Tel auteur a été publié par Gallimard mais Philippe Sollers a dit ceci ou cela, de sorte que les cartes ont été rebattues. Un énoncé aussi élémentaire que celui-ci ouvre toute sorte de perspectives pour un amoureux des lettres qui ne connaît rien au monde de l’édition. En devisant avec Olivier, je prends conscience qu’à l’école nous étudions la littérature d’une manière trop étroite. Nous savons analyser des textes mais nous sommes ignorants de toutes les réalités sociales, humaines et économiques qui constituent l’industrie du livre. On devrait ajouter au programme de lettres du lycée une option production/édition qui éclairerait l’envers du décor magnifique que sont les mouvements culturels, les courants littéraires, la vie et les images des grands auteurs.
Comme Olivier sait que je suis un grand lecteur de Jean, il me parle de son petit frère avec ce même naturel plein de bienveillance. Il dit que Jean Rolin a rencontré, en P.O.L., un éditeur idéal pour lui. Un éditeur n’est jamais parfait pour n’importe quel auteur, il y a des rencontres qui font les bons duos. Lui-même, Olivier ne se serait pas senti forcément à l’aise chez P.O.L., ni, à l’autre bout de la chaîne, chez Gallimard. Malheureusement pour le petit frère, l’éditeur Paul Otchakosky-Laurens est mort, laissant la maison d’éditions dans la désolation. Je savais qu’il était mort, mon information était allée jusque-là, mais c’est mon hôte qui, dans la voiture, m’apprend que P.O.L. sera maintenant dirigé par Frédéric Boye ce qui nous conduit à parler de ce dernier.
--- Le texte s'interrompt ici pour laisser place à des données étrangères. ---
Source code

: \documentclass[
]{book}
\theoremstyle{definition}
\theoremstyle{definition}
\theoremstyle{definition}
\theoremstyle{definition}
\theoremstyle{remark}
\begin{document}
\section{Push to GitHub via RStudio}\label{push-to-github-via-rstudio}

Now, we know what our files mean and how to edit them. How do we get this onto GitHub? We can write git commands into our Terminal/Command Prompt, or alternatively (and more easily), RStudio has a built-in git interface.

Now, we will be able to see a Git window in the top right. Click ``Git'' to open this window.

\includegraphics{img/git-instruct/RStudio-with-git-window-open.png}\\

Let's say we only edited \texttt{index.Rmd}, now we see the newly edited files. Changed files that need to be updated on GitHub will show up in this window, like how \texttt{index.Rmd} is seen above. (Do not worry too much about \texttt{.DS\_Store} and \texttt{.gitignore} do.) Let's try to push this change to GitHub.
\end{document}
C’est ainsi, en passant du coq à l’âne, que nous descendons de Jebel Akhdar pour retrouver mon épouse qui sort de l’université d’un pas de sénatrice. Nous prenons la route pour l’Ambassade de France où nous déposons Olivier, et continuons notre chemin, Hajer et moi, pour un petit week-end en amoureux au bord de la mer.
Hajer me demande de quoi on a parlé. Je ne sais plus, dis-je. J’ai été tellement émerveillé par la conversation fluide, simple et brillante de notre ami que je suis dans l’incapacité de faire un compte rendu synthétique et intelligent du véritable voyage que je viens de faire.